- [Exercise aim]: When you find the line with "- Files ≈ Packet Storm" among the records below, reproduce it and each line after it exactly, ending with the line with "- [ ] [Nagios".

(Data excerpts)
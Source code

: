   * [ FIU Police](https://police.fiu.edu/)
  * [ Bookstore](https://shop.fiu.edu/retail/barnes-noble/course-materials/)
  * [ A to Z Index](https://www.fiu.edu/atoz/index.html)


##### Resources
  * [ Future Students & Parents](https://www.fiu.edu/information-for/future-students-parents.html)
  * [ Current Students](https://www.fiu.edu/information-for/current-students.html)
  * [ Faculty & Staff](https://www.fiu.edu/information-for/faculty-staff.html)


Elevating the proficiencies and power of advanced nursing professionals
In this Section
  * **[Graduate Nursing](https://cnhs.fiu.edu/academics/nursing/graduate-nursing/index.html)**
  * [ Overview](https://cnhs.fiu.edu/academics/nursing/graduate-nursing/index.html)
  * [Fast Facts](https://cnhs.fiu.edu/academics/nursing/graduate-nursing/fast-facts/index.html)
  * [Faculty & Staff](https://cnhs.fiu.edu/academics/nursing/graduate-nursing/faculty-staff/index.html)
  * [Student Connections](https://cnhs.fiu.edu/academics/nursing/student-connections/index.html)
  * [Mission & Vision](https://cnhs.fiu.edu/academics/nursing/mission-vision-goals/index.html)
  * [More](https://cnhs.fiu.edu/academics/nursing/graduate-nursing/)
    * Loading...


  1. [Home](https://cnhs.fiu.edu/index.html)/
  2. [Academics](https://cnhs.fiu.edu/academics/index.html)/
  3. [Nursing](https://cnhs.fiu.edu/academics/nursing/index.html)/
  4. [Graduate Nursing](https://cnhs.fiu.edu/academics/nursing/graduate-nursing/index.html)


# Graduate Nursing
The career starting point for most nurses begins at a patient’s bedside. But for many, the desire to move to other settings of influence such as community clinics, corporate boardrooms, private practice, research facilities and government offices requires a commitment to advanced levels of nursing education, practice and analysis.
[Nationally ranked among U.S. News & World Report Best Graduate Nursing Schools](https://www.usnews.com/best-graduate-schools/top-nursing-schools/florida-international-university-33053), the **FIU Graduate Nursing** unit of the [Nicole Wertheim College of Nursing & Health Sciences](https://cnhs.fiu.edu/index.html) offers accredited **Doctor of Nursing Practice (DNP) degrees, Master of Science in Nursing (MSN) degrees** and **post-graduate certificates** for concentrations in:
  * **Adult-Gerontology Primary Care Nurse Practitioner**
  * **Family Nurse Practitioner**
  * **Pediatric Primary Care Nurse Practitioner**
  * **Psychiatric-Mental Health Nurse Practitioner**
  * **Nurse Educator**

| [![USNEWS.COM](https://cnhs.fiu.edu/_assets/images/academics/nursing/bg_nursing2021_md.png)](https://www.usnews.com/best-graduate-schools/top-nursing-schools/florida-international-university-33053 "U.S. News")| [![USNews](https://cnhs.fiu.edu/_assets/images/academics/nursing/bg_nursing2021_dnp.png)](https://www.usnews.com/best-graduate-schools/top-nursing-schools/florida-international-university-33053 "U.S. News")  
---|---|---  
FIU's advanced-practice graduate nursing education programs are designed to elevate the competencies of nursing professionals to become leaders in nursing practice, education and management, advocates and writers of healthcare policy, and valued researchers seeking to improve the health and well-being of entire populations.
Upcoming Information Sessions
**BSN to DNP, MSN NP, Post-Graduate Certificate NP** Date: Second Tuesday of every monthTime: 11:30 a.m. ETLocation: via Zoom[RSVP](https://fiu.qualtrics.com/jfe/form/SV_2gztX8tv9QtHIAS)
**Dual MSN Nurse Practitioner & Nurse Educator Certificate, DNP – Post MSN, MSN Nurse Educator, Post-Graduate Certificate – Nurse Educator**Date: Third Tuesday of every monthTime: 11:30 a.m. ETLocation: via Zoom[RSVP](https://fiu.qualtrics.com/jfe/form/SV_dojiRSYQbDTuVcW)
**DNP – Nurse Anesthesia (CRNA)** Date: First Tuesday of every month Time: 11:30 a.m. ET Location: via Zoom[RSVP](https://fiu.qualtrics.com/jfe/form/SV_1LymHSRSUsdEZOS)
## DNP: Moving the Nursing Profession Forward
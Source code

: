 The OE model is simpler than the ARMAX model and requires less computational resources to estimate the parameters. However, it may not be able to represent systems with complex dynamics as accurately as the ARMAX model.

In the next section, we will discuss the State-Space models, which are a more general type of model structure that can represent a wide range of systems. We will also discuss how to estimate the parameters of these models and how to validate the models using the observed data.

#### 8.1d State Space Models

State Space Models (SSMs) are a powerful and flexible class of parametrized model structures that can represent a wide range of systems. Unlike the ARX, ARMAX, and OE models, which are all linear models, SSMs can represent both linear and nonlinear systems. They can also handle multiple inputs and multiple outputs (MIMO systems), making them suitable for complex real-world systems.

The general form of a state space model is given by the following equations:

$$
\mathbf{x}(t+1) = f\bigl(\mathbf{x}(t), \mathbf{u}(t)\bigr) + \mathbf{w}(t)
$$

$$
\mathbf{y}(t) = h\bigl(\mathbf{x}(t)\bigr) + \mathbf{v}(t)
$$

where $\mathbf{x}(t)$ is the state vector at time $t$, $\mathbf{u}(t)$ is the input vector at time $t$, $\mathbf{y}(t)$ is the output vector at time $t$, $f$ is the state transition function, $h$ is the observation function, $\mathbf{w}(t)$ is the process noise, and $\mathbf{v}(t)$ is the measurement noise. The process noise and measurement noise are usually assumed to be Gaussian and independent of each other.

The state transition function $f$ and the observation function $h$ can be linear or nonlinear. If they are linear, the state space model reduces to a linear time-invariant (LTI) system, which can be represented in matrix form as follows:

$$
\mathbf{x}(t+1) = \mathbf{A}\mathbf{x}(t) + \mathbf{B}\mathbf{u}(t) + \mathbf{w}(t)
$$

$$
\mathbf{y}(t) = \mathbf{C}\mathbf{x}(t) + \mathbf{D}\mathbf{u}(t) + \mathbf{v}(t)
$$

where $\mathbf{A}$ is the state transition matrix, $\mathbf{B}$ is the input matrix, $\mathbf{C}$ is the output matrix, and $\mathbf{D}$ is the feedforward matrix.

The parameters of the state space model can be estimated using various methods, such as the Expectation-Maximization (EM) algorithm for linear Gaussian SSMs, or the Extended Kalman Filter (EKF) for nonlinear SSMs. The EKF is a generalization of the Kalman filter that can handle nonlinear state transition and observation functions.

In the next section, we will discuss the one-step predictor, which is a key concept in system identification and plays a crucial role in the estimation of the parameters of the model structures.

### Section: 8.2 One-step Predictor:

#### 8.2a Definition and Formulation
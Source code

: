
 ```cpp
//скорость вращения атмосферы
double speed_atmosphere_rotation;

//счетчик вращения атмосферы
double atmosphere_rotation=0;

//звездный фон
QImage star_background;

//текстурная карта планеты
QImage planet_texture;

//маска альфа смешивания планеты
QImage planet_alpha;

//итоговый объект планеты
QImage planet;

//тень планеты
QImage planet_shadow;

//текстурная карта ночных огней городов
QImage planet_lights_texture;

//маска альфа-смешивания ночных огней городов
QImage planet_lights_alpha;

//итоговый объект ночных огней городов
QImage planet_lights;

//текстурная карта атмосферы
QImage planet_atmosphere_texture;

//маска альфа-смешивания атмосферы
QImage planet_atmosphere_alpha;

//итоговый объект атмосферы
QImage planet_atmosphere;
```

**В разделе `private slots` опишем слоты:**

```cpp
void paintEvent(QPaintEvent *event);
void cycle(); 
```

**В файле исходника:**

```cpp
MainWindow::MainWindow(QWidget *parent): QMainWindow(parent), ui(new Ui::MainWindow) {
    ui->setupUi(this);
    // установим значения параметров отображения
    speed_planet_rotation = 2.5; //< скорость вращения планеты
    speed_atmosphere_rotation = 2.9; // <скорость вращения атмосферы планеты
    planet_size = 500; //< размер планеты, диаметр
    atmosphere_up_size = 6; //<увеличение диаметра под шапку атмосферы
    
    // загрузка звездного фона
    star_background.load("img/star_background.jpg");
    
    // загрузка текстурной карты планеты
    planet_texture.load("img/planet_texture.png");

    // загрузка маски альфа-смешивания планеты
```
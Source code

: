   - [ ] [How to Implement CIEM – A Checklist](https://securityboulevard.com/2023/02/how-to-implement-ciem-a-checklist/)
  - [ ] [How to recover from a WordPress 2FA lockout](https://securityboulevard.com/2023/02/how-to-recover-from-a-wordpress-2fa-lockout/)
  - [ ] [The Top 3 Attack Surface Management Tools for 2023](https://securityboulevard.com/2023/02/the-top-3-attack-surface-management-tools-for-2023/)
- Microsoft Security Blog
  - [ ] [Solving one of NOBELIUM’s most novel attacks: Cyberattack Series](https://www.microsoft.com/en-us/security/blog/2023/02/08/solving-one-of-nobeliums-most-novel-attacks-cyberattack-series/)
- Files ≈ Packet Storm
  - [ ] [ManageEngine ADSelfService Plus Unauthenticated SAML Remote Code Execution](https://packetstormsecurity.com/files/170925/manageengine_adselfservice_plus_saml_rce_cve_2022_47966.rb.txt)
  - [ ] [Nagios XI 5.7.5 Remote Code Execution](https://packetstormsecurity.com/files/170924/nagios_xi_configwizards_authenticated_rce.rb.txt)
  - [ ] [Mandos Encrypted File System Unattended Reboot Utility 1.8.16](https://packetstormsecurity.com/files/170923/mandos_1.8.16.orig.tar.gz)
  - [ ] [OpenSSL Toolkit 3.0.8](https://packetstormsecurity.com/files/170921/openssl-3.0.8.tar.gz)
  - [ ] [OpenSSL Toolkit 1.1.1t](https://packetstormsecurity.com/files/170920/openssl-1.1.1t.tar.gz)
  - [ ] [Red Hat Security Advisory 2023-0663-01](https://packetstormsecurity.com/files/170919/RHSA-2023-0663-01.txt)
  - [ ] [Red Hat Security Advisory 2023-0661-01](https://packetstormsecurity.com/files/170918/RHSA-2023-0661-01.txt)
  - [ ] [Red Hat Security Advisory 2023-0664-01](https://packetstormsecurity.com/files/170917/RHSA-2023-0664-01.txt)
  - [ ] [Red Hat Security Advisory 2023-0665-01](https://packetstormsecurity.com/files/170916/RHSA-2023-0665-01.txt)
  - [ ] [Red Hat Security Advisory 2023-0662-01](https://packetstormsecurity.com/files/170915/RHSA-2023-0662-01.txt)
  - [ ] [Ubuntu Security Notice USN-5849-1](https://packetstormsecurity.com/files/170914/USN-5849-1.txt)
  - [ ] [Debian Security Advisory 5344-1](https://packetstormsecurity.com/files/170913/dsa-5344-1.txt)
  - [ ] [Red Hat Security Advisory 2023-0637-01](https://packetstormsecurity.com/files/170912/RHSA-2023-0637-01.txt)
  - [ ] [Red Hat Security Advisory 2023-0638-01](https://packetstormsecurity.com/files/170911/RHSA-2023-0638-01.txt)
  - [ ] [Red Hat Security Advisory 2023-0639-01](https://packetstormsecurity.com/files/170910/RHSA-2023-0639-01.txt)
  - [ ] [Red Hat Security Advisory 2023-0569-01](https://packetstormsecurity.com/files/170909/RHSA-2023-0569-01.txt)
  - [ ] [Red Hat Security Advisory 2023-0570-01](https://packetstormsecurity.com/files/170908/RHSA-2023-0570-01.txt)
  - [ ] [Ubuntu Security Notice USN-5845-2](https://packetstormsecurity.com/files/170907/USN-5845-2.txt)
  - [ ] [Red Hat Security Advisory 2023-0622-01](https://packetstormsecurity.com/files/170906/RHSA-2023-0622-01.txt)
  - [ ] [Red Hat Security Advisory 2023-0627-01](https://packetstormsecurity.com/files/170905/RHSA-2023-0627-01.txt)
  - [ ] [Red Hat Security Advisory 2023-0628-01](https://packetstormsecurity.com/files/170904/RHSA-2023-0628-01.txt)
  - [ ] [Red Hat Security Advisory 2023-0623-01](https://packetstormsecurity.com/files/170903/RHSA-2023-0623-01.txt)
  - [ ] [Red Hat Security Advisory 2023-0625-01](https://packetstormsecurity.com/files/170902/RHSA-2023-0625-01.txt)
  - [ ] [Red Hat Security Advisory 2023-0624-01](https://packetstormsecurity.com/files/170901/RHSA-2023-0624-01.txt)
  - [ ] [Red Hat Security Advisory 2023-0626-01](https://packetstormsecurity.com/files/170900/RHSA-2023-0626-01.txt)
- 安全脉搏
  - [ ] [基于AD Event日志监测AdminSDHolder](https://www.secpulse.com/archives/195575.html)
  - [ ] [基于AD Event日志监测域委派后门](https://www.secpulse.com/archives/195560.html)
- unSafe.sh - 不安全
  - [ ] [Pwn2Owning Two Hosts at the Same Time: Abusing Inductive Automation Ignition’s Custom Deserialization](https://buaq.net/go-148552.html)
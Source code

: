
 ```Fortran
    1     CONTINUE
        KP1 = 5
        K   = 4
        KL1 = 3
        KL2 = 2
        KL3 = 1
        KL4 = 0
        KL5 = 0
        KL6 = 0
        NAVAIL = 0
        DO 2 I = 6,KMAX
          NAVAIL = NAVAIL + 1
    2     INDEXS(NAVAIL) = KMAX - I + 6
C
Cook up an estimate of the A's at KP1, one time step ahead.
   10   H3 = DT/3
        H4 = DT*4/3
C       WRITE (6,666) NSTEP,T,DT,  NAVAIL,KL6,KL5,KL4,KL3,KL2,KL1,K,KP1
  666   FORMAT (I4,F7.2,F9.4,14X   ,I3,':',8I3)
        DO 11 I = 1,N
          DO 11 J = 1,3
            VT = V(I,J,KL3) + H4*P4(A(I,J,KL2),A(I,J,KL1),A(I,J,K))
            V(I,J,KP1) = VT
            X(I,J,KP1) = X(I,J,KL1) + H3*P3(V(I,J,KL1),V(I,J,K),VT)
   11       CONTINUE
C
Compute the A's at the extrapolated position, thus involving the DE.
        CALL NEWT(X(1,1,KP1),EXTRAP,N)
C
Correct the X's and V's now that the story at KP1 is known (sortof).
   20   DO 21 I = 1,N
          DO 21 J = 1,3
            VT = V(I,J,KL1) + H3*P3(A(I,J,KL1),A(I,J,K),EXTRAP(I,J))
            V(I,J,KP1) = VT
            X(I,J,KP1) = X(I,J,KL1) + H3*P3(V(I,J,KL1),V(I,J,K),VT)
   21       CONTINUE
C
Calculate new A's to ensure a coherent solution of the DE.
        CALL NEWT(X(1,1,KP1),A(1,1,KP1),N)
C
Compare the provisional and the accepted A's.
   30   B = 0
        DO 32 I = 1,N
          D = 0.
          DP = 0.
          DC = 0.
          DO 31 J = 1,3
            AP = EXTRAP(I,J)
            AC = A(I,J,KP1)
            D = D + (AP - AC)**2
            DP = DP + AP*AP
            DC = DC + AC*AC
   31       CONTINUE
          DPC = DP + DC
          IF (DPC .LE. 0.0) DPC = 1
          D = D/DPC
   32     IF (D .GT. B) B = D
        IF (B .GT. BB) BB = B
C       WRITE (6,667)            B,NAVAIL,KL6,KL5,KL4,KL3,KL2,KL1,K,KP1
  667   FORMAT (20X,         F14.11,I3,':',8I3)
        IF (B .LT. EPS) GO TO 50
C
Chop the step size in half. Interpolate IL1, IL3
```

- [Expected answer]:
- Files ≈ Packet Storm
  - [ ] [ManageEngine ADSelfService Plus Unauthenticated SAML Remote Code Execution](https://packetstormsecurity.com/files/170925/manageengine_adselfservice_plus_saml_rce_cve_2022_47966.rb.txt)
  - [ ] [Nagios XI 5.7.5 Remote Code Execution](https://packetstormsecurity.com/files/170924/nagios_xi_configwizards_authenticated_rce.rb.txt)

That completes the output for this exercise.